Samsung Galaxy S III: U.S. Carrier Showdown
While neither Samsung nor the American carriers involved with the upcoming Samsung Galaxy S III launch have revealed anything, the evidence points to all four major U.S. getting the device in June. That means that AT&T, T-Mobile, Sprint and Verizon should all see the device arrive at some point in the weeks ahead. And while none of them have confirmed it or revealed any specific details, we can break down the pros and cons of each variant.
Last year, the Samsung Galaxy S II launched on AT&T, Sprint and T-Mobile. The devices offered some differences, screen size and data speeds were the two biggest, but they were all relatively similar.
This year though with the Galaxy S III, there should be some glaring differences, both good and bad, that consumers should know about.
So let’s take a look.
AT&T Galaxy S III
1. AT&T has a 4G LTE network in place. This means that the Samsung Galaxy S III that it offers will almost assuredly be 4G LTE in nature. That means that it will be able to pull down data speeds that can reach up to 10 times faster than those on AT&T’s 3G network.
You can see those speeds in the video below.
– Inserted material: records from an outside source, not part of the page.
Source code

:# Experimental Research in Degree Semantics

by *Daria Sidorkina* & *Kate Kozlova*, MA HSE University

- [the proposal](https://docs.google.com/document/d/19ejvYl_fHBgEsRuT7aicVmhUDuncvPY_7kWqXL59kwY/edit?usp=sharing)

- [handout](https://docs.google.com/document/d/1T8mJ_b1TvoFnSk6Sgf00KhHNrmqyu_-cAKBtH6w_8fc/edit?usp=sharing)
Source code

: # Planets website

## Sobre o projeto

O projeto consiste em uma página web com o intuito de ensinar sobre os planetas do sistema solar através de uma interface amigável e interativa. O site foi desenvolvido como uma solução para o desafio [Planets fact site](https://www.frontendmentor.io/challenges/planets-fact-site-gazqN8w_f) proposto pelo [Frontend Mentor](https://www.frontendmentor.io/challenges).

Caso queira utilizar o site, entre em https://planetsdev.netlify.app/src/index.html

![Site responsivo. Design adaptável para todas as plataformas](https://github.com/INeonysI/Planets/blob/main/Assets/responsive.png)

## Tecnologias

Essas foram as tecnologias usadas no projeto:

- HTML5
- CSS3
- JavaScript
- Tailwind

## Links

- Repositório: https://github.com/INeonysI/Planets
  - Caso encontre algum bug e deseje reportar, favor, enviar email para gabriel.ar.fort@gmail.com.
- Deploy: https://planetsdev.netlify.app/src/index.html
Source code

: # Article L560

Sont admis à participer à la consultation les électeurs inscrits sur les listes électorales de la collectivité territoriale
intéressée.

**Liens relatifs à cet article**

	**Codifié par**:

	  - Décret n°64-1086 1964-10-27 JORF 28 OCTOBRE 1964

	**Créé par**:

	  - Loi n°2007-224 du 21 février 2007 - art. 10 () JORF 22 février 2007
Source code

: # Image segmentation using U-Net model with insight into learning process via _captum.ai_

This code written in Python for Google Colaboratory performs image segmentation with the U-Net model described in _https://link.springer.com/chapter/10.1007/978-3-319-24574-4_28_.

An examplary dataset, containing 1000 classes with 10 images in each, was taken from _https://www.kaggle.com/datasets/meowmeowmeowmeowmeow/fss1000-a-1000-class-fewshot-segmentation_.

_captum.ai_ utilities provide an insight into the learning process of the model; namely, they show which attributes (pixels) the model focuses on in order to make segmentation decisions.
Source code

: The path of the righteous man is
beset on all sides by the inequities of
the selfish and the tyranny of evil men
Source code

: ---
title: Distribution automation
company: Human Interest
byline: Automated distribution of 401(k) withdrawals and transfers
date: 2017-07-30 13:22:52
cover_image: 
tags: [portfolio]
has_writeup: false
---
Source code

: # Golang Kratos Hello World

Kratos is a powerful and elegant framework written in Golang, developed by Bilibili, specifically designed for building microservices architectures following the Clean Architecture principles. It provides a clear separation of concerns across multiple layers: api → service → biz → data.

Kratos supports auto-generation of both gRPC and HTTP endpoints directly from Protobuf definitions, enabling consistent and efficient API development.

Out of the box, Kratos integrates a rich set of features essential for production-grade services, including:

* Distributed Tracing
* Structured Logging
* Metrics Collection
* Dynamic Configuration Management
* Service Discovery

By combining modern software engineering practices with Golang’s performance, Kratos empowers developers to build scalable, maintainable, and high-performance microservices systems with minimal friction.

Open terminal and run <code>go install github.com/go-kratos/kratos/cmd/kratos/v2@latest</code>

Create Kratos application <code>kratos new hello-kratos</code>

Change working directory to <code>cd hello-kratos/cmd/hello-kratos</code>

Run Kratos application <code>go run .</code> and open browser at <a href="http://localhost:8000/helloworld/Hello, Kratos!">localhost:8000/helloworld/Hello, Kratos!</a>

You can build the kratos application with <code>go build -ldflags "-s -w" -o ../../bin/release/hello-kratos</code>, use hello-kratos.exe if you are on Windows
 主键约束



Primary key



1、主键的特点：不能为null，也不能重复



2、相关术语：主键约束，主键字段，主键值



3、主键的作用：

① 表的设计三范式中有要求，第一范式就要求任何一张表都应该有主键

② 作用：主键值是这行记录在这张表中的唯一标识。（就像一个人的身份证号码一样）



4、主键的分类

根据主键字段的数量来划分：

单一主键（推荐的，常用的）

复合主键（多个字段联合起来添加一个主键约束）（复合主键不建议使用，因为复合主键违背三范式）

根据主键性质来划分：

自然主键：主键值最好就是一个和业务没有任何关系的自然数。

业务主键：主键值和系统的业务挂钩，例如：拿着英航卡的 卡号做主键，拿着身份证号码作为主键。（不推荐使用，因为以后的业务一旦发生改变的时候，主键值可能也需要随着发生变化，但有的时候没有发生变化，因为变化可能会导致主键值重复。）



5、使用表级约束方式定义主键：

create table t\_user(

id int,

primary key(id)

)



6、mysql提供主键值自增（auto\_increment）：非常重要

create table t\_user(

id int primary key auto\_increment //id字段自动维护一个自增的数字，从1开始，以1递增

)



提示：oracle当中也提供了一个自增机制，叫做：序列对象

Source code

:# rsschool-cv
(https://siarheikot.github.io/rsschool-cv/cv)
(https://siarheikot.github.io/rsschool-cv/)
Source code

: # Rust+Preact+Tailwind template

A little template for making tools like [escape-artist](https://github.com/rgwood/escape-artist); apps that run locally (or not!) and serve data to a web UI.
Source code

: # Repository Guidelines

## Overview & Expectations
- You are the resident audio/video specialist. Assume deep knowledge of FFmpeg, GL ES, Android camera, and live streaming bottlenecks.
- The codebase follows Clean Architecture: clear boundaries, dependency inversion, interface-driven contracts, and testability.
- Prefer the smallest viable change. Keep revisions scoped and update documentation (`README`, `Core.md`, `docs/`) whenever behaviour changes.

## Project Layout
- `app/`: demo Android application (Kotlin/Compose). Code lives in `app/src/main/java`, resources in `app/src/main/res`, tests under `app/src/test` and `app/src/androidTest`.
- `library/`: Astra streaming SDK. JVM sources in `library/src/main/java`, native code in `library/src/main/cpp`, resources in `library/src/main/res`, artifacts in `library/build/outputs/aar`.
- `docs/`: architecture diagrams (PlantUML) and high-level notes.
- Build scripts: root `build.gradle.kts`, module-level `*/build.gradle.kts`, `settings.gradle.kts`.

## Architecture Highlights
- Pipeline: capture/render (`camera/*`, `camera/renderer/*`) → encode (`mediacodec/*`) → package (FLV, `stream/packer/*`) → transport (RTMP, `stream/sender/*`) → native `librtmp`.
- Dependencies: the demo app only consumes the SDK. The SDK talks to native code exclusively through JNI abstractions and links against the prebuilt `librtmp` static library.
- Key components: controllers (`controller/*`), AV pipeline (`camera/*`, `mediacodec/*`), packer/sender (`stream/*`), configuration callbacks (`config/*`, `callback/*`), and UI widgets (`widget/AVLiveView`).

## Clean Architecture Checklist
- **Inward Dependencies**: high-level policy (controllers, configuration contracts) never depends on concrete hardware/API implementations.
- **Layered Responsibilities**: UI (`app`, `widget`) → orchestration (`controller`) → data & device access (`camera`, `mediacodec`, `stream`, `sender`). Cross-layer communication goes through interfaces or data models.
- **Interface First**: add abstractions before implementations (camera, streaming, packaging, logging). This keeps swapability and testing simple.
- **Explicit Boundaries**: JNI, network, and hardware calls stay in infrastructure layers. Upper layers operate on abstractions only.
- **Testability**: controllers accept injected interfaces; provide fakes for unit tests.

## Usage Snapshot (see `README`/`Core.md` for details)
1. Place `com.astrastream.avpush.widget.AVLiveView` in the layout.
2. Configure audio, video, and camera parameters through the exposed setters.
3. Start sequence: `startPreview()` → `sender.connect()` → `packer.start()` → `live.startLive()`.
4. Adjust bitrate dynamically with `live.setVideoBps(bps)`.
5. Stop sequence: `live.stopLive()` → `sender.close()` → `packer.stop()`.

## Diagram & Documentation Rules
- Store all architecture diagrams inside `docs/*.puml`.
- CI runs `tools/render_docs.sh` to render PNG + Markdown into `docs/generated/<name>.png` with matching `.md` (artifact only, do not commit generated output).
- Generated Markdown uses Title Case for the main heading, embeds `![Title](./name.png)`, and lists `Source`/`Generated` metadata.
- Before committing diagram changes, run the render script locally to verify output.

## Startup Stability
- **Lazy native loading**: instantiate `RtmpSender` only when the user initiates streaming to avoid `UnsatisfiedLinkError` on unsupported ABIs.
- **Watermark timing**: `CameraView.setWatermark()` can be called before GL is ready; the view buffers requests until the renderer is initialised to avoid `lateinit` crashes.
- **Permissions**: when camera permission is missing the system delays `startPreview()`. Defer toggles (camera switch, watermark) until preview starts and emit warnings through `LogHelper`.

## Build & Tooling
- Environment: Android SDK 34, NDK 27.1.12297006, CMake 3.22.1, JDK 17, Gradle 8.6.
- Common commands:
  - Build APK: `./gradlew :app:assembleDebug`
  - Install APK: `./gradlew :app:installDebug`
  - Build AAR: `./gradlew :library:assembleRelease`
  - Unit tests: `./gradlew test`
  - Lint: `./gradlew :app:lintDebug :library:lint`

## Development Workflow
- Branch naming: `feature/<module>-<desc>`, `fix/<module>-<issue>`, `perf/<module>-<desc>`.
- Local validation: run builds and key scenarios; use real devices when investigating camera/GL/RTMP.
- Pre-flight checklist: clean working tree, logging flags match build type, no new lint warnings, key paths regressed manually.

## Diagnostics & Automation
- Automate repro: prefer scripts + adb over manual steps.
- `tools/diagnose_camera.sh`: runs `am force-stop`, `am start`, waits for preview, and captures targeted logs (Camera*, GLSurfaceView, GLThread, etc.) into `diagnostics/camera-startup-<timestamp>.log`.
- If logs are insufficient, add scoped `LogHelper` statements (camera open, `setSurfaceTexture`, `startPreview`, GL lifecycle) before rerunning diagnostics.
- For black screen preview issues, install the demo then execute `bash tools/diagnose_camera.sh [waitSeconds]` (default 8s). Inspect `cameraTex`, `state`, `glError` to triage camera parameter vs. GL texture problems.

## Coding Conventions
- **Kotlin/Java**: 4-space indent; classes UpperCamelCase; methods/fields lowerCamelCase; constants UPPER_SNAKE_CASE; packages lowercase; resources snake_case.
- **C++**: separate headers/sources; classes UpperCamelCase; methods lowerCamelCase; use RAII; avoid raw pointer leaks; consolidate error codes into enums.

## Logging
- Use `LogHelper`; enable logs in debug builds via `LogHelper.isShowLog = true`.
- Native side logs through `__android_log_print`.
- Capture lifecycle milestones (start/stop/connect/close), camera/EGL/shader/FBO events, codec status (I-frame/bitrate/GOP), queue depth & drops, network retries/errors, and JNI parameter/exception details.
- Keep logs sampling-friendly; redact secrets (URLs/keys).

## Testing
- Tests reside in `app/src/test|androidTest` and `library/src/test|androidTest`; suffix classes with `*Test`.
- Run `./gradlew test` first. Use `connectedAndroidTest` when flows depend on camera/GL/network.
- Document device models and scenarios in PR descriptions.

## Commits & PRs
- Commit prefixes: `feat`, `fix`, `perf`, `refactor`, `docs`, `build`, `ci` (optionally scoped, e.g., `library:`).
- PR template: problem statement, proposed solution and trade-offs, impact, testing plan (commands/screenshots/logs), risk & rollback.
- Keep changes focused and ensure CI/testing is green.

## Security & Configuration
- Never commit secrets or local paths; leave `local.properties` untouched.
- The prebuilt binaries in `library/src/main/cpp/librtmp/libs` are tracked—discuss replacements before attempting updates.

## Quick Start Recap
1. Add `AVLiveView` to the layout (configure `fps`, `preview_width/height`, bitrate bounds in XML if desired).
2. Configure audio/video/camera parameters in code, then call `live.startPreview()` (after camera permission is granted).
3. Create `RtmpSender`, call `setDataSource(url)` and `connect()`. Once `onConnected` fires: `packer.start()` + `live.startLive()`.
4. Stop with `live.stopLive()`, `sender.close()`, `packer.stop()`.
2. AT&T’s 4G LTE network is currently available in some of the biggest cities in the United States. If you’re a city slicker, you should be able to access 4G LTE data speeds.
1. AT&T’s 4G LTE network, while fast, is only available in a limited part of the country. Right now, it’s only live in just over 30 markets. Rural markets are few and far between at the moment.
2. New customers will have to sign up for a tiered data plan which means that you’ll have to adhere to a monthly data allotment.
3. AT&T has begun throttling grandfathered unlimited data users once they reach the 5GB data mark on its 4G LTE network. Once that threshold is hit, data speeds will drop in speed.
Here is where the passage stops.